Associée durant l’époque suivante aux destinées de la Macédoine, mêlée à ses dissensions, disputée par les chefs militaires qui s’arrachaient la succession d’Alexandre, Athènes n’avait pourtant pas profité des rudes leçons de l’adversité. Incorrigible dans ses instincts révolutionnaires, elle demeurait le jouet des intrigans, l’asile des brouillons et des mécontens. Ce n’était plus, comme aux temps anciens, par des succès militaires qu’on se frayait un chemin au pouvoir ; mais, suivant la remarque que faisait plusieurs années auparavant Aristote dans sa Politique, il suffisait d’y bien parler pour arriver à être chef. Dans ses murs se retrouvait la même population inconstante et frivole qui brisait en un lendemain de délire les idoles qu’elle avait élevées la veille.
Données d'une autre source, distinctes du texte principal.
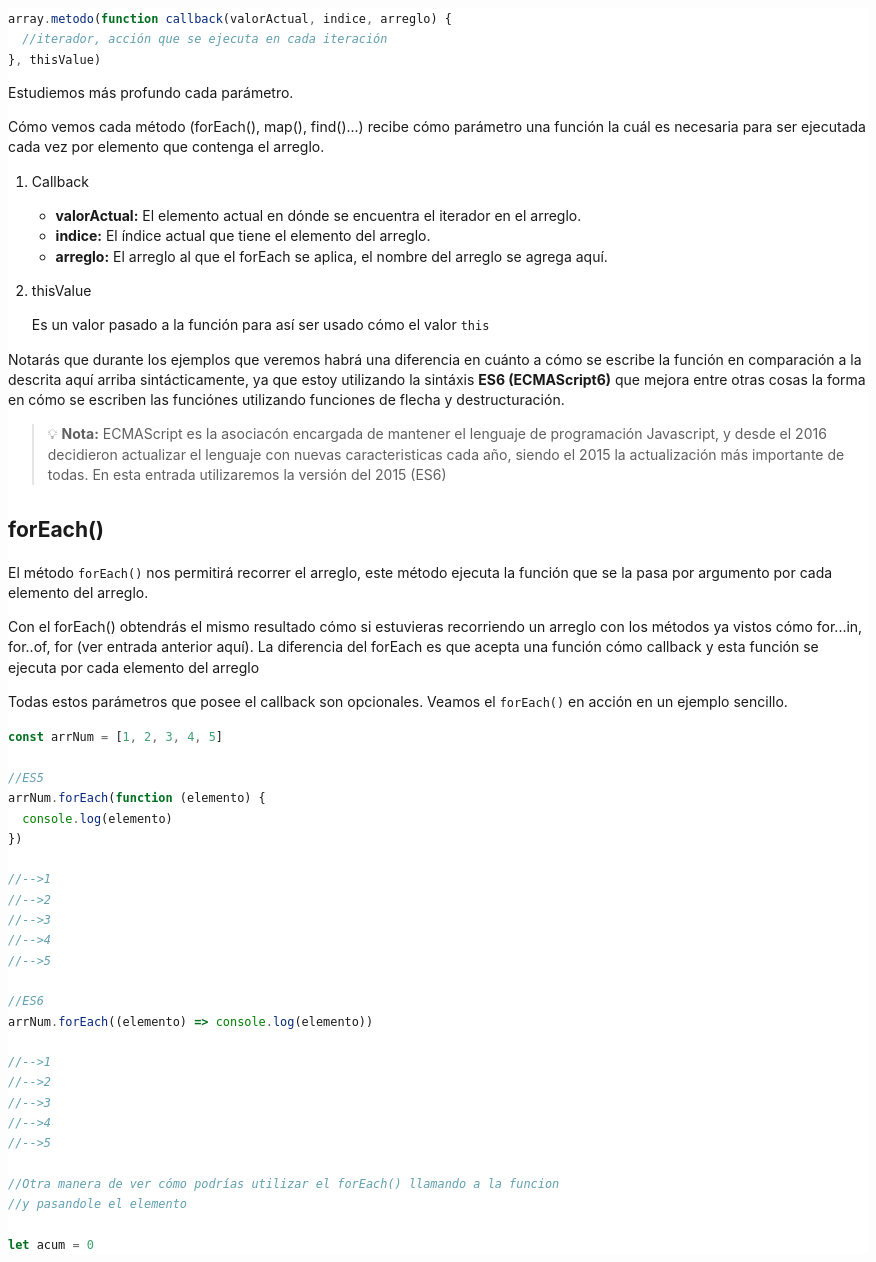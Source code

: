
 ```jsx
array.metodo(function callback(valorActual, indice, arreglo) {
  //iterador, acción que se ejecuta en cada iteración
}, thisValue)
```

Estudiemos más profundo cada parámetro.

Cómo vemos cada método (forEach(), map(), find()...) recibe cómo parámetro una función la cuál es necesaria para ser ejecutada cada vez por elemento que contenga el arreglo.

1. Callback
   - **valorActual:** El elemento actual en dónde se encuentra el iterador en el arreglo.
   - **indice:** El índice actual que tiene el elemento del arreglo.
   - **arreglo:** El arreglo al que el forEach se aplica, el nombre del arreglo se agrega aquí.
2. thisValue

   Es un valor pasado a la función para así ser usado cómo el valor `this`

Notarás que durante los ejemplos que veremos habrá una diferencia en cuánto a cómo se escribe la función en comparación a la descrita aquí arriba sintácticamente, ya que estoy utilizando la sintáxis **ES6 (ECMAScript6)** que mejora entre otras cosas la forma en cómo se escriben las funciónes utilizando funciones de flecha y destructuración.

> 💡 **Nota:** ECMAScript es la asociacón encargada de mantener el lenguaje de programación Javascript, y desde el 2016 decidieron actualizar el lenguaje con nuevas caracteristicas cada año, siendo el 2015 la actualización más importante de todas. En esta entrada utilizaremos la versión del 2015 (ES6)

## forEach()

El método `forEach()` nos permitirá recorrer el arreglo, este método ejecuta la función que se la pasa por argumento por cada elemento del arreglo.

Con el forEach() obtendrás el mismo resultado cómo si estuvieras recorriendo un arreglo con los métodos ya vistos cómo for...in, for..of, for (ver entrada anterior aquí). La diferencia del forEach es que acepta una función cómo callback y esta función se ejecuta por cada elemento del arreglo

Todas estos parámetros que posee el callback son opcionales. Veamos el `forEach()` en acción en un ejemplo sencillo.

```jsx
const arrNum = [1, 2, 3, 4, 5]

//ES5
arrNum.forEach(function (elemento) {
  console.log(elemento)
})

//-->1
//-->2
//-->3
//-->4
//-->5

//ES6
arrNum.forEach((elemento) => console.log(elemento))

//-->1
//-->2
//-->3
//-->4
//-->5

//Otra manera de ver cómo podrías utilizar el forEach() llamando a la funcion
//y pasandole el elemento

let acum = 0
```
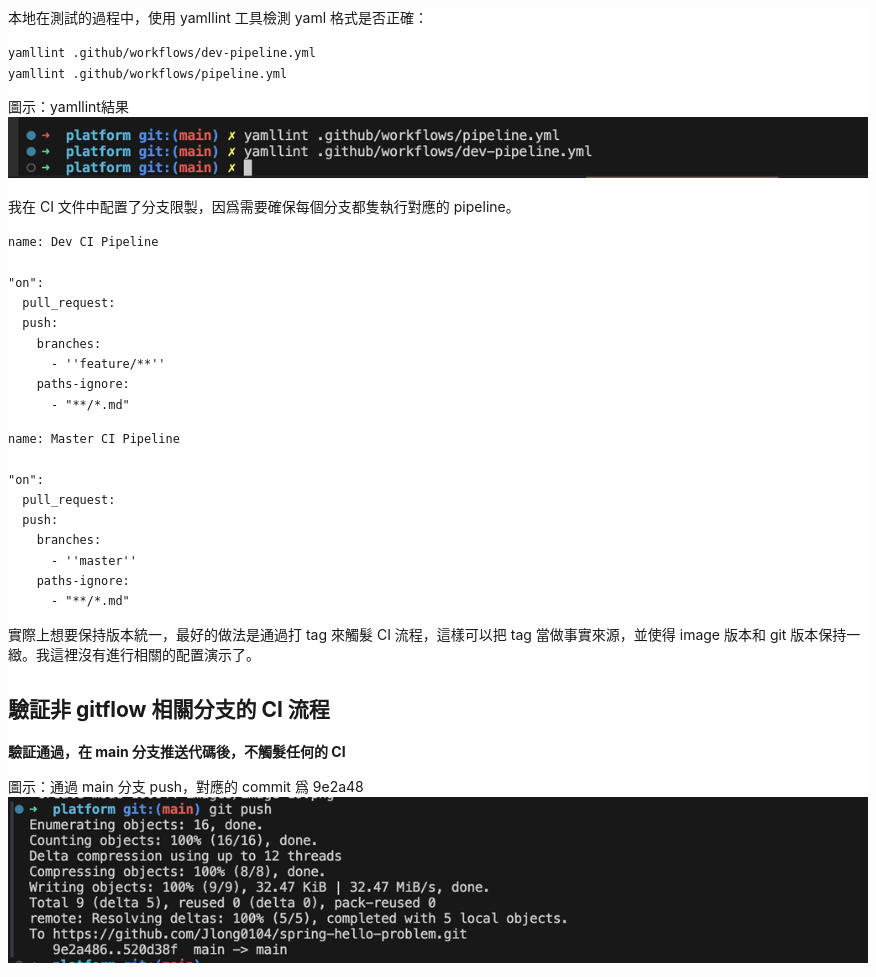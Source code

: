 本地在測試的過程中，使用 yamllint 工具檢測 yaml 格式是否正確：

```
yamllint .github/workflows/dev-pipeline.yml
yamllint .github/workflows/pipeline.yml
```

圖示：yamllint結果
![alt text](./images/image-19.png)

我在 CI 文件中配置了分支限製，因爲需要確保每個分支都隻執行對應的 pipeline。

```
name: Dev CI Pipeline

"on":
  pull_request:
  push:
    branches:
      - ''feature/**''
    paths-ignore:
      - "**/*.md"
```

```
name: Master CI Pipeline

"on":
  pull_request:
  push:
    branches:
      - ''master''
    paths-ignore:
      - "**/*.md"
```

實際上想要保持版本統一，最好的做法是通過打 tag 來觸髮 CI 流程，這樣可以把 tag 當做事實來源，並使得 image 版本和 git 版本保持一緻。我這裡沒有進行相關的配置演示了。

## 驗証非 gitflow 相關分支的 CI 流程

**驗証通過，在 main 分支推送代碼後，不觸髮任何的 CI**

圖示：通過 main 分支 push，對應的 commit 爲 9e2a48
![alt text](./images/image-20.png)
Quand, pour gagner ses habitans, Démétrius et Antigone rendirent à Athènes un semblant de régime démocratique, le peuple reçut ce bienfait comme s’il lui fût venu de deux divinités, et il renversa les trois cent soixante statues qu’il avait décernées à Démétrius de Phalère, dont le gouvernement sage et intelligent, sous la protection du roi de Macédoine Cassandre, avait jeté quelque lustre. Cette république démocratique octroyée ne fut qu’une pâle et passagère imitation de celle dont Athènes avait jadis tiré sa force et son éclat.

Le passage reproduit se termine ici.